REQUIRED WORK: The entries are to be reproduced verbatim, and their pictures left out.

Start of SUPPLIED MATERIAL

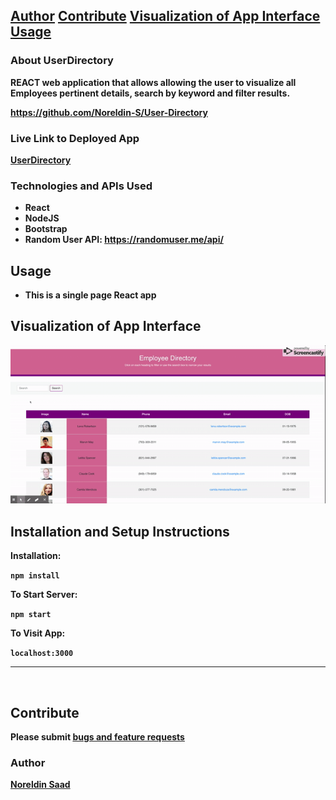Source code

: [Author](#author)
<b />
[Contribute](#contribute)
<b/>
[Visualization of App Interface](#visualization-of-app-interface)
<b />
[Usage](#usage)
---

### About UserDirectory

REACT web application that allows allowing the user to visualize all Employees pertinent details, search by keyword and filter results.

https://github.com/Noreldin-S/User-Directory

### Live Link to Deployed App

[UserDirectory](https://emplodir.herokuapp.com/)

### Technologies and APIs Used

- React
- NodeJS
- Bootstrap
- Random User API: https://randomuser.me/api/

## Usage

- This is a single page React app

## Visualization of App Interface

![NightIn visualization](./public/React-App.gif)

## Installation and Setup Instructions

Installation:

`npm install`  

To Start Server:

`npm start`  

To Visit App:

`localhost:3000`  

---
​

## Contribute

Please submit [bugs and feature requests](https://github.com/Noreldin-S/User-Directory/issues/)



### Author

[Noreldin Saad](https://github.com/Noreldin-S/)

End of SUPPLIED MATERIAL

RESPONSE TO THIS EXERCISE:
Source code

: [Author](#author)
<b />
[Contribute](#contribute)
<b/>
[Visualization of App Interface](#visualization-of-app-interface)
<b />
[Usage](#usage)
---

### About UserDirectory

REACT web application that allows allowing the user to visualize all Employees pertinent details, search by keyword and filter results.

https://github.com/Noreldin-S/User-Directory

### Live Link to Deployed App

[UserDirectory](https://emplodir.herokuapp.com/)

### Technologies and APIs Used

- React
- NodeJS
- Bootstrap
- Random User API: https://randomuser.me/api/

## Usage

- This is a single page React app

## Visualization of App Interface

![NightIn visualization](./public/React-App.gif)

## Installation and Setup Instructions

Installation:

`npm install`  

To Start Server:

`npm start`  

To Visit App:

`localhost:3000`  

---
​

## Contribute

Please submit [bugs and feature requests](https://github.com/Noreldin-S/User-Directory/issues/)



### Author

[Noreldin Saad](https://github.com/Noreldin-S/)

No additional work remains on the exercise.